An international team of scientists has identified nearly a dozen genes that contribute to calcium buildup in our coronary arteries that can lead to life-threatening coronary artery disease, a condition responsible for up to one in four deaths in the United States.
Despite the known role of genetics in coronary calcium buildup, only a handful of contributing genes had been identified. Clint L. Miller, PhD, of the University of Virginia School of Medicine’s Center for Public Health Genomics, and his collaborators were eager to identify new genetic factors that influence our risk for coronary calcium buildup.
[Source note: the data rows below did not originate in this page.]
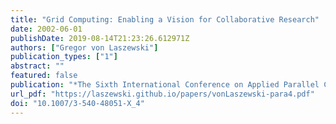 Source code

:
 ```yaml
---
title: "Grid Computing: Enabling a Vision for Collaborative Research"
date: 2002-06-01
publishDate: 2019-08-14T21:23:26.612971Z
authors: ["Gregor von Laszewski"]
publication_types: ["1"]
abstract: ""
featured: false
publication: "*The Sixth International Conference on Applied Parallel Computing*"
url_pdf: "https://laszewski.github.io/papers/vonLaszewski-para4.pdf"
doi: "10.1007/3-540-48051-X_4"
---
```


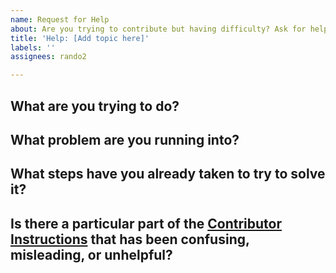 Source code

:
 ```yaml
---
name: Request for Help
about: Are you trying to contribute but having difficulty? Ask for help!
title: 'Help: [Add topic here]'
labels: ''
assignees: rando2

---
```


<!--- Please answer the questions below to the best of your ability. ---> 
## What are you trying to do?


## What problem are you running into?


## What steps have you already taken to try to solve it?

## Is there a particular part of the [Contributor Instructions](https://github.com/greenelab/covid19-review/blob/master/Instructions.md) that has been confusing, misleading, or unhelpful?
They did this by analyzing data collected from more than 35,000 people of European and African ancestry around the world. This was the largest such “meta-analysis” yet conducted to understand the genetic basis of coronary artery calcification.
By combining several statistical analysis methods, the scientists identified more than 40 candidate genes at 11 different locations on our chromosomes linked to coronary artery calcification. Eight of these locations had not been previously connected to coronary calcification at all, and five were not yet reported for coronary artery disease. Genes at these locations play important roles in determining the mineral content of our bones and regulate key metabolic pathways in the formation of calcium deposits, among other functions.
One of the genes the scientists identified, ENPP1, is altered in rare forms of arterial calcification in infants. The researchers also identified genes in the adenosine signaling pathway, which is known to suppress arterial calcification.
To validate their findings, the scientists conducted gene queries and experimental studies in human coronary artery tissues and smooth muscle cells and demonstrated direct effects on calcification and related cellular processes.
The researchers have published their findings in the scientific journal Nature Genetics.